Advanced Slicing in Kosh¶
This notebook is for advanced users.
We will show how to re-implement __getitem__
in Kosh's Loaders, Transformers or Operators, to allow efficient slicing.
Concepts¶
In early version of Kosh (<1.2) , Transformers and Loaders would only allow to retrieve a feature in its whole. Loaders could be fed user-defined keywords to subset a feature but nothing general was in place.
Similarly transformers would get the entire feature before processing it.
Starting with 1.2, Kosh offers the possibility to slice a feature at any level, allowing for efficient data retrieval.
In this notebook will assume we have a very big dataset that cannot fit in memory at once. We will show how Kosh can still work on chunks of the datasets.
The need for indexing¶
To demonstrate Kosh capabilities we will create a custom loader, that returns range(N) with N coming from the source name itself. When N becomes very big, a regular ingestion is no longer possible.
Standard Loader¶
Let's create this loader in its most basic form.
import kosh
import os
import numpy
class MyBasicLoader(kosh.KoshLoader):
types = {"range": ["numpy", ]}
def extract(self):
# ridiculous over-simplification, use name to get length!
length = int(os.path.basename(self.obj.uri))
return numpy.arange(length)
def list_features(self):
return ["range", ]
Let's add this loader to Kosh and try to retrieve a few fake datasets
It's a very simple loader, that can handle returning a single item or a slice.
Note that we didn't implement things like ellipsis, etc...
store = kosh.connect("data_slicing.sql", delete_all_contents=True)
store.add_loader(MyBasicLoader)
ds = store.create()
# associate a fake source with it
# name is "5" so we should return numpy.arange(5)
ds.associate("5", mime_type="range")
rg = ds["range"]
print("values:", rg())
values: [0 1 2 3 4]
So far all is good. But now let's assume we need a really long range
ds = store.create()
# associate a fake source with it
# name is "5" so we should return numpy.arange(5)
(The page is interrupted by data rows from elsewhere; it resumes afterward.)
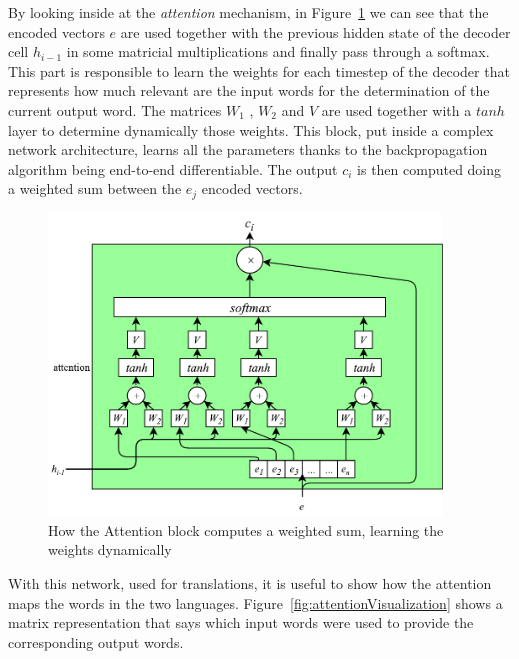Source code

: By looking inside at the \textit{attention} mechanism, in Figure~\ref{fig:attention} we can see that the encoded vectors  \( e \)  are used together with the previous hidden state of the decoder cell  \( h_{i-1} \) in some matricial multiplications and finally pass through a softmax. This part is responsible to learn the weights for each timestep of the decoder that represents how much relevant are the input words for the determination of the current output word. The matrices  \( W_{1} \) , \( W_{2} \)  and  \( V \) are used together with a  \( tanh \)  layer to determine dynamically those weights. This block, put inside a complex network architecture, learns all the parameters thanks to the backpropagation algorithm being end-to-end differentiable. The output  \( c_{i} \)  is then computed doing a weighted sum between the  \( e_{j} \)  encoded vectors.

\begin{figure}[!htbp]
    \centering
    \includegraphics[max width=\linewidth,max height=8cm,keepaspectratio]{figures/attention}
    \caption{How the Attention block computes a weighted sum, learning the weights dynamically}\label{fig:attention}
\end{figure}

With this network, used for translations, it is useful to show how the attention maps the words in the two languages. Figure~\ref{fig:attentionVisualization} shows a matrix representation that says which input words were used to provide the corresponding output words.

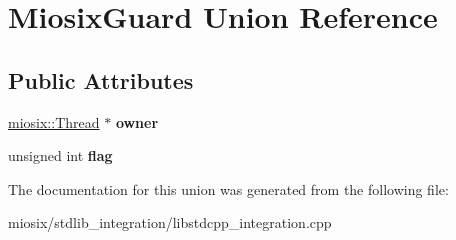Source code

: \hypertarget{union_miosix_guard}{\section{Miosix\-Guard Union Reference}
\label{union_miosix_guard}
}
\subsection*{Public Attributes}
\begin{DoxyCompactItemize}
\item 
\hypertarget{union_miosix_guard_a329f3e0822b8bce11f798469690ec27f}{\hyperlink{classmiosix_1_1_thread}{miosix\-::\-Thread} $\ast$ {\bfseries owner}}\label{union_miosix_guard_a329f3e0822b8bce11f798469690ec27f}

\item 
\hypertarget{union_miosix_guard_ab2302f3362132fe9ffa4492effdf60ba}{unsigned int {\bfseries flag}}\label{union_miosix_guard_ab2302f3362132fe9ffa4492effdf60ba}

\end{DoxyCompactItemize}


The documentation for this union was generated from the following file\-:\begin{DoxyCompactItemize}
\item 
miosix/stdlib\-\_\-integration/libstdcpp\-\_\-integration.\-cpp\end{DoxyCompactItemize}
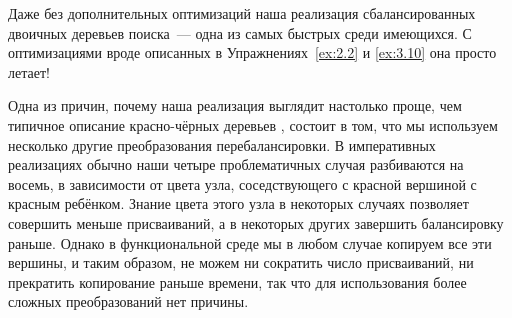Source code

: \begin{frame}[fragile]{}
\begin{figure}[h]
  \centering
  
  \label{fig:3.5}
\end{figure}
\end{frame}

\begin{frame}[fragile]{}
\begin{figure}[h]
  \centering
  
  \label{fig:3.5.2}
\end{figure}
\end{frame}

\begin{frame}[fragile]{}
\begin{hint}
  Даже без дополнительных оптимизаций наша реализация сбалансированных
  двоичных деревьев поиска~--- одна из самых быстрых среди
  имеющихся. С оптимизациями вроде описанных в
  Упражнениях~\ref{ex:2.2} и \ref{ex:3.10} она просто летает!
\end{hint}
\end{frame}


\begin{frame}[fragile]{}
\begin{remark}
  Одна из причин, почему наша реализация выглядит настолько проще, чем
  типичное описание красно-чёрных деревьев 
  , состоит в том, что мы
  используем несколько другие преобразования перебалансировки. В
  императивных реализациях обычно наши четыре проблематичных случая
  разбиваются на восемь, в зависимости от цвета узла, соседствующего с
  красной вершиной с красным ребёнком.  Знание цвета этого узла в
  некоторых случаях позволяет совершить меньше присваиваний, а в
  некоторых других завершить балансировку раньше. Однако в
  функциональной среде мы в любом случае копируем все эти вершины, и
  таким образом, не можем ни сократить число присваиваний, ни
  прекратить копирование раньше времени, так что для использования
  более сложных преобразований нет причины.
\end{remark}

\end{frame}


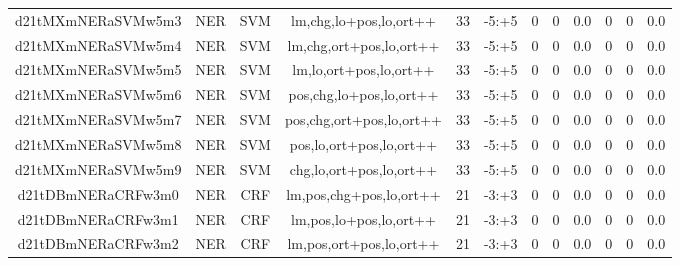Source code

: \documentclass[a4paper]{article}
\begin{document}
\begin{landscape}
\begin{center}
\begin{tabular}{ |c|c|c|c|c|c|c|c|c|c|c|c|}
 
 	
 	\small{ d21tMXmNERaSVMw5m3 } & \small{ NER} & \small{  SVM }  & lm,chg,lo+pos,lo,ort++  &  33 &  \small{  -5:+5 }  &  0 & 0 & 0.0  &  0 & 0 & 0.0 \\
 	

 
 	
 	\small{ d21tMXmNERaSVMw5m4 } & \small{ NER} & \small{  SVM }  & lm,chg,ort+pos,lo,ort++  &  33 &  \small{  -5:+5 }  &  0 & 0 & 0.0  &  0 & 0 & 0.0 \\
 	

 
 	
 	\small{ d21tMXmNERaSVMw5m5 } & \small{ NER} & \small{  SVM }  & lm,lo,ort+pos,lo,ort++  &  33 &  \small{  -5:+5 }  &  0 & 0 & 0.0  &  0 & 0 & 0.0 \\
 	

 
 	
 	\small{ d21tMXmNERaSVMw5m6 } & \small{ NER} & \small{  SVM }  & pos,chg,lo+pos,lo,ort++  &  33 &  \small{  -5:+5 }  &  0 & 0 & 0.0  &  0 & 0 & 0.0 \\
 	

 
 	
 	\small{ d21tMXmNERaSVMw5m7 } & \small{ NER} & \small{  SVM }  & pos,chg,ort+pos,lo,ort++  &  33 &  \small{  -5:+5 }  &  0 & 0 & 0.0  &  0 & 0 & 0.0 \\
 	

 
 	
 	\small{ d21tMXmNERaSVMw5m8 } & \small{ NER} & \small{  SVM }  & pos,lo,ort+pos,lo,ort++  &  33 &  \small{  -5:+5 }  &  0 & 0 & 0.0  &  0 & 0 & 0.0 \\
 	

 
 	
 	\small{ d21tMXmNERaSVMw5m9 } & \small{ NER} & \small{  SVM }  & chg,lo,ort+pos,lo,ort++  &  33 &  \small{  -5:+5 }  &  0 & 0 & 0.0  &  0 & 0 & 0.0 \\
 	

 
 	
 	\small{ d21tDBmNERaCRFw3m0 } & \small{ NER} & \small{  CRF }  & lm,pos,chg+pos,lo,ort++  &  21 &  \small{  -3:+3 }  &  0 & 0 & 0.0  &  0 & 0 & 0.0 \\
 	

 
 	
 	\small{ d21tDBmNERaCRFw3m1 } & \small{ NER} & \small{  CRF }  & lm,pos,lo+pos,lo,ort++  &  21 &  \small{  -3:+3 }  &  0 & 0 & 0.0  &  0 & 0 & 0.0 \\
 	

 
 	
 	\small{ d21tDBmNERaCRFw3m2 } & \small{ NER} & \small{  CRF }  & lm,pos,ort+pos,lo,ort++  &  21 &  \small{  -3:+3 }  &  0 & 0 & 0.0  &  0 & 0 & 0.0 \\
 	


\end{tabular}
\end{center}
\end{landscape}
\end{document}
ds.associate("500000000000000000000000", mime_type="range")
rg = ds["range"]
try:
print("values:", rg())
except Exception as error:
print("We failed with the following error:", error)
We failed with the following error: Maximum allowed size exceeded
Maybe slicing this would work
try:
print("values:", rg[:3])
except Exception as error:
print("We failed with the following error:", error)
We failed with the following error: Maximum allowed size exceeded
Unfortunately no, this is because our loader does not explicitly define a way to slice the data.
Introducing __getitem__
in the loader¶
Let's solve this by adding a __getitem__
function to our loader.
It's a very simple loader, that can handle returning a single item or a slice.
Note that we didn't implement things like ellipsis, etc...
import kosh
class MySlicingLoader(MyBasicLoader):
types = {"range": ["numpy", ]}
def __getitem__(self, key):
length = int(os.path.basename(self.obj.uri))
if isinstance(key, int):
if 0 <= key < length:
return numpy.array(key)
elif -length <= key < 0:
return length + key
else:
raise ValueError("Index {} is out of range".format(key))
elif isinstance(key, slice):
start = key.start
stop = key.stop
step = key.step
if start is None:
start = 0
if step is None:
step = 1
if stop is None:
stop = length
if -length < start < 0:
start += length
if -length < stop < 0:
stop += length
return numpy.arange(start, stop, step, dtype=numpy.float64)
else:
raise ValueError("Invalid key value: {}".format(key))
Now let's remove the old loader and add this to our store.
del(store.loaders["range"])
store.add_loader(MySlicingLoader)
rg = ds["range"]
print(rg[:5])
print(rg[2020:2025])
[0. 1. 2. 3. 4.] [2020. 2021. 2022. 2023. 2024.]
Problem solved! we can now easily slice and dice our data at the loader level?
Transformers and loaders.¶
But what about Transformers or Operators?
Let's create a transformer that multiplies the data by 2.
class Twice(kosh.transformers.KoshTransformer):
types = {"numpy":["numpy",]}
def transform(self, input_, format):
return input_*2.
Let's apply this transformer on our sliced data.
rg = ds.get_execution_graph("range", transformers=[Twice(),])
try:
print(rg[:5])
except Exception as err:
print("We run into the error again!: ", err)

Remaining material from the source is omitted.